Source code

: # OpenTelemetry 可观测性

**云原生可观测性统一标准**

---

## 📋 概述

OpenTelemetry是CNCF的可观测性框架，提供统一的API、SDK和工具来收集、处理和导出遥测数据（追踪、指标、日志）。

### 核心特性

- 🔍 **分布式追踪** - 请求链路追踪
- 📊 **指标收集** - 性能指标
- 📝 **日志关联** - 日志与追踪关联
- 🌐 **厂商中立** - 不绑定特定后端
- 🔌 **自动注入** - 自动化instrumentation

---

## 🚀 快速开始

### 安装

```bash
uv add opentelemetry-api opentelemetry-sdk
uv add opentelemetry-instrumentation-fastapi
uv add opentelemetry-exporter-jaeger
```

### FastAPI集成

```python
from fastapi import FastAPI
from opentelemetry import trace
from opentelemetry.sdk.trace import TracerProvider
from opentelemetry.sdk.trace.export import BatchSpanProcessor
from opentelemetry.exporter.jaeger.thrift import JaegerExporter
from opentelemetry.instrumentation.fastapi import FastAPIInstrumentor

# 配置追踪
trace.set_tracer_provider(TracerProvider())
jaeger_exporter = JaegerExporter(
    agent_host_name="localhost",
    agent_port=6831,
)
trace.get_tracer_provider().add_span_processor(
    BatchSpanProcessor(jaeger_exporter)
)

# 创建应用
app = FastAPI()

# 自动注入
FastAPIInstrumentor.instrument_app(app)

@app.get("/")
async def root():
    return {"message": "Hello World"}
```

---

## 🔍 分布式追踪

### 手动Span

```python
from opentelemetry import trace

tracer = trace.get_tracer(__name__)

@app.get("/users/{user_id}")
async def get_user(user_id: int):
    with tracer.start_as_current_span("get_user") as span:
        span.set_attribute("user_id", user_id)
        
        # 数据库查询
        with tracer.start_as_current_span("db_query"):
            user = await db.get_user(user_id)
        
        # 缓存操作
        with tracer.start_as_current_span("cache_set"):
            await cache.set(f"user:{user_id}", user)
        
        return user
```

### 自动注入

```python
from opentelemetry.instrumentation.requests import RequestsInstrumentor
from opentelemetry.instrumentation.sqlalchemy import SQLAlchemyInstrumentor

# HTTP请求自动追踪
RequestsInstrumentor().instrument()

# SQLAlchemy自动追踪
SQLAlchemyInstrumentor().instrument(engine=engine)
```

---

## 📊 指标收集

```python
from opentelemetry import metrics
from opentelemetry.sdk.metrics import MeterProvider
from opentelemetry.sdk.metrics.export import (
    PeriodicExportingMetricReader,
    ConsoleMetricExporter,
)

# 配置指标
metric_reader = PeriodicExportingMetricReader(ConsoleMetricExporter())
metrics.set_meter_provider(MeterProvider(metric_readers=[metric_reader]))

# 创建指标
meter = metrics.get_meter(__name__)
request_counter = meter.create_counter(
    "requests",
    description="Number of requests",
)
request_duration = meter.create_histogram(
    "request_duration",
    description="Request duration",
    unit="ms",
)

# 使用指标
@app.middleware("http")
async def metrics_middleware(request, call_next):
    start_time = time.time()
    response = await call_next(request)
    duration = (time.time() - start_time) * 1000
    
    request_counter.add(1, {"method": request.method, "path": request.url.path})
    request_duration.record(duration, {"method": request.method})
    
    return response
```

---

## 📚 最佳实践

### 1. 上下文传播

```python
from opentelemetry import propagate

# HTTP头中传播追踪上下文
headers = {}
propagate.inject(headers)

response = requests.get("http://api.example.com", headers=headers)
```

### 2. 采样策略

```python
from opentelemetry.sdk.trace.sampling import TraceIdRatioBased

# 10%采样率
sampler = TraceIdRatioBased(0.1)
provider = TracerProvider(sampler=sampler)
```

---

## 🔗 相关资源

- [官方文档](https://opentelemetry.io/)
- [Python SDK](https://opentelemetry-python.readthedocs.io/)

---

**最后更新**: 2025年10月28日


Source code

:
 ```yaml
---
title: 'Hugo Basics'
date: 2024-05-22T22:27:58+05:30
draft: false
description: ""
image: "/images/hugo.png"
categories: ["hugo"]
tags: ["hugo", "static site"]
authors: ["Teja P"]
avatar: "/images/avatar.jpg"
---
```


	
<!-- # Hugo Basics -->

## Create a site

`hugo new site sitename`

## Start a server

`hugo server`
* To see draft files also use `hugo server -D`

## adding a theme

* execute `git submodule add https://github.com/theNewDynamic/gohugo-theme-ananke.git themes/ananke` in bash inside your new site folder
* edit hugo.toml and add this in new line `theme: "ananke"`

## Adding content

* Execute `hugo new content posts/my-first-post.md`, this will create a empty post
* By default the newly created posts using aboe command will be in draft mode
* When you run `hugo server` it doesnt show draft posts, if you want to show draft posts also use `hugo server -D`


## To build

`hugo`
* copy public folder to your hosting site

◆ ◆ ◆ ◆ ◆

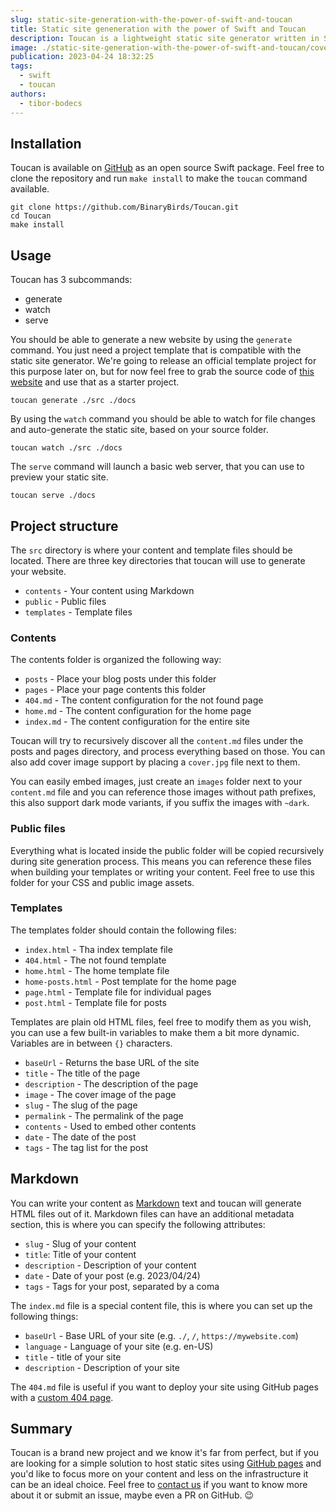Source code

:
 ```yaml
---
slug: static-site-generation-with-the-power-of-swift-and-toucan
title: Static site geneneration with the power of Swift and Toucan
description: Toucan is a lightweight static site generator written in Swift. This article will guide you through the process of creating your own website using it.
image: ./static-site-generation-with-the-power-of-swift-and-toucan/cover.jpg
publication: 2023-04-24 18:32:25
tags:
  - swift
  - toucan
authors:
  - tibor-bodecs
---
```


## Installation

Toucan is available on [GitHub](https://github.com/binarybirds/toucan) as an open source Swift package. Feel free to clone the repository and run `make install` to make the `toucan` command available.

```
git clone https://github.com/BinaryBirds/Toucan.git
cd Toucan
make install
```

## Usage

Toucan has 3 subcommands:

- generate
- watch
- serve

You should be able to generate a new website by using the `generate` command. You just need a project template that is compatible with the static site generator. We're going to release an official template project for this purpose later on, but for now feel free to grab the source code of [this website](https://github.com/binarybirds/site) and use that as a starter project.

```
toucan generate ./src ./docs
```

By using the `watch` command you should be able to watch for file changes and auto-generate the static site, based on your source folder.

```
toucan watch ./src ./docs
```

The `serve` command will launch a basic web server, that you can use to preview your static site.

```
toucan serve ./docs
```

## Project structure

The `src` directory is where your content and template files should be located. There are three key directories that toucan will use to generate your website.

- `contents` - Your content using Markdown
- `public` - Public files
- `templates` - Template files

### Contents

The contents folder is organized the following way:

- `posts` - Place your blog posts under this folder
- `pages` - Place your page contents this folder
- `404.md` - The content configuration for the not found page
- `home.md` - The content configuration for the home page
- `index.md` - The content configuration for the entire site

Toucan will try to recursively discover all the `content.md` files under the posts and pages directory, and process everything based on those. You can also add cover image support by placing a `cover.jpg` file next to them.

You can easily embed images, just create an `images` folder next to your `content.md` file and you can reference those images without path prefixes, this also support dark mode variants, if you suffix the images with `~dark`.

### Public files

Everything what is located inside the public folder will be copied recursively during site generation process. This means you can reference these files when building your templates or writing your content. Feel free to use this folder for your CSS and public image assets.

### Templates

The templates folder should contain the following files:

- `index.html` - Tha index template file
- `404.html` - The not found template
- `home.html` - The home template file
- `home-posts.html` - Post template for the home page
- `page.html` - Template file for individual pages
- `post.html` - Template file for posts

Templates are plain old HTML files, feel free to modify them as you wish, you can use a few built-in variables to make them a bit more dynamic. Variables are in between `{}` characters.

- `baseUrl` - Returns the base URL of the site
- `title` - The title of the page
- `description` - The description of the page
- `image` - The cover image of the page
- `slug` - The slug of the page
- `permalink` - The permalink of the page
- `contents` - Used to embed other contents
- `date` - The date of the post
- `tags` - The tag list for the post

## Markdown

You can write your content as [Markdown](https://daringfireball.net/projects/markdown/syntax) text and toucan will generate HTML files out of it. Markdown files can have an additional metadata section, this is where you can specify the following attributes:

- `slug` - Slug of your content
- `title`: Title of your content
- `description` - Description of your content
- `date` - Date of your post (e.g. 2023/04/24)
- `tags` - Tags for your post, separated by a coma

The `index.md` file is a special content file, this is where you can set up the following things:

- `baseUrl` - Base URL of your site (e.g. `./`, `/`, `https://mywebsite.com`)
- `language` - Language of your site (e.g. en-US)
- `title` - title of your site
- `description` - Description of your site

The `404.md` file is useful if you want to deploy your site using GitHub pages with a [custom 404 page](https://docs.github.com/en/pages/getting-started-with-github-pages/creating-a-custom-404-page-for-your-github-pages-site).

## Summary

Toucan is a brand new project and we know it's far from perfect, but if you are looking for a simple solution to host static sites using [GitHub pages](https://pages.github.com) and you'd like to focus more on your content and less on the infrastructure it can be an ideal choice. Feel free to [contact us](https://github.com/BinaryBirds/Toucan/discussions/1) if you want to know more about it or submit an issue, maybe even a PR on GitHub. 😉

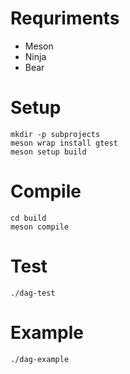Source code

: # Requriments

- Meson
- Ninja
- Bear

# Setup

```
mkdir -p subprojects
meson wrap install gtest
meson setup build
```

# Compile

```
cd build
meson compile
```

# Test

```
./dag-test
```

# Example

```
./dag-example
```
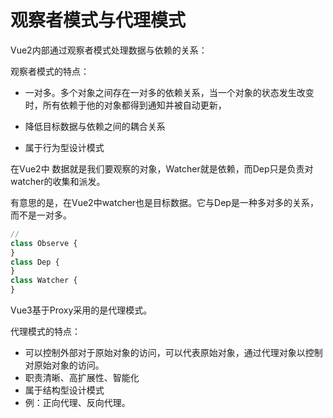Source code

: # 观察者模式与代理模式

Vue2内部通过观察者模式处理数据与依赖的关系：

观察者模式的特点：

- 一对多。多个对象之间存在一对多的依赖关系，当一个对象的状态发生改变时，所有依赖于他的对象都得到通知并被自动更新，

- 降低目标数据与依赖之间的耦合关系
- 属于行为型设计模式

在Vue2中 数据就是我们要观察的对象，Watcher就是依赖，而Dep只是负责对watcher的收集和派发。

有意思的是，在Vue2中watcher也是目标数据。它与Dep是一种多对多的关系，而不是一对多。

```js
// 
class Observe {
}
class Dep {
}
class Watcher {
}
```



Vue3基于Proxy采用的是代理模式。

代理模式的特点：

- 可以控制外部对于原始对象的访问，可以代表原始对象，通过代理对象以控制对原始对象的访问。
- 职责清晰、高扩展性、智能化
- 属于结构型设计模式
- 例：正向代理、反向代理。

◆ ◆ ◆ ◆ ◆

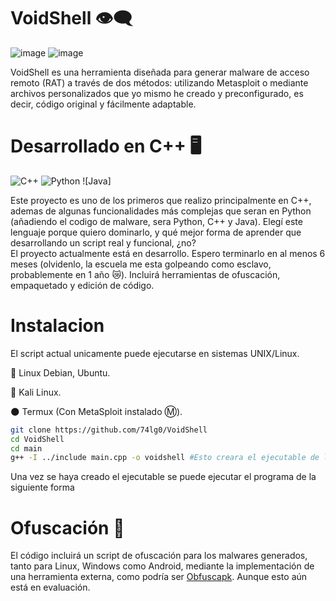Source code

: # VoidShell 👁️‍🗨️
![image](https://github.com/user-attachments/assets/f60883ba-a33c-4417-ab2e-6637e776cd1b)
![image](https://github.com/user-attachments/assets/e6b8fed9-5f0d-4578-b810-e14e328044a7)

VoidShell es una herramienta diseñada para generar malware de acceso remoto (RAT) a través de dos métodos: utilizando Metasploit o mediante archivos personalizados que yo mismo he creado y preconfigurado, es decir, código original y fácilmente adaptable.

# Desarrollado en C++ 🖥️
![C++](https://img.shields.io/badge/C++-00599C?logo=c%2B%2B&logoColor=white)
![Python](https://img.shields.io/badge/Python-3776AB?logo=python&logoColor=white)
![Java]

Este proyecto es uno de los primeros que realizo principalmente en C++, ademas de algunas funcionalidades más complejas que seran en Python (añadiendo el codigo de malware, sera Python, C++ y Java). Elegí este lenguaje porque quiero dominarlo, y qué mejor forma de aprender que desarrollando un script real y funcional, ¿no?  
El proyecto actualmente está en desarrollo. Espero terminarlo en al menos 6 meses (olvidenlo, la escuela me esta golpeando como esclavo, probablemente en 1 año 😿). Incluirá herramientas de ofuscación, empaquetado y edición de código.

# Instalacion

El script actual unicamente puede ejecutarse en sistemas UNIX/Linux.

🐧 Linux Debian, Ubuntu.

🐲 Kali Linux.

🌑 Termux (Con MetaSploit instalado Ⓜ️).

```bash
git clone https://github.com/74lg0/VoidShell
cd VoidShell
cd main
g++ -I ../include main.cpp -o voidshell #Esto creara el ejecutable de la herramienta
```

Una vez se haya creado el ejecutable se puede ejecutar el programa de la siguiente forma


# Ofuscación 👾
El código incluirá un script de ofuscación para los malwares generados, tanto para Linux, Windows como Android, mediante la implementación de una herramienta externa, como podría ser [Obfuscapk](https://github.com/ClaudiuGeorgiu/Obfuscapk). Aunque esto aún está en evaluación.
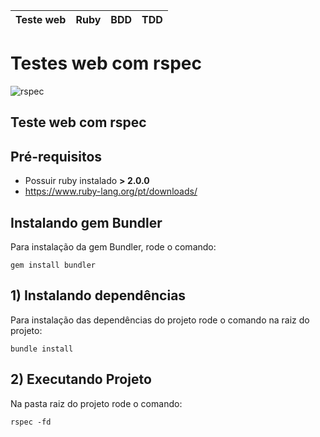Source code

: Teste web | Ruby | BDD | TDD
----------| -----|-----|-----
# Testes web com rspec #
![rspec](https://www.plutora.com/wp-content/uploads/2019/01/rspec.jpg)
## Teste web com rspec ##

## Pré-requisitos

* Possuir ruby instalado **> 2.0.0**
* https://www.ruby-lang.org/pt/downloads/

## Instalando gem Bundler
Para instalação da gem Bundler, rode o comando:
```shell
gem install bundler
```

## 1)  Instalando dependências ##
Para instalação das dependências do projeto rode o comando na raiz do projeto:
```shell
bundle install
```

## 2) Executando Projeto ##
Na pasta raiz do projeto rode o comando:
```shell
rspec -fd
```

◆ ◆ ◆ ◆ ◆

◆ Exercise requirements ◆
Each line of the records with the word "mode" in it is to be copied.

◆ Final answer ◆
* By default the newly created posts using aboe command will be in draft mode
You can easily embed images, just create an `images` folder next to your `content.md` file and you can reference those images without path prefixes, this also support dark mode variants, if you suffix the images with `~dark`.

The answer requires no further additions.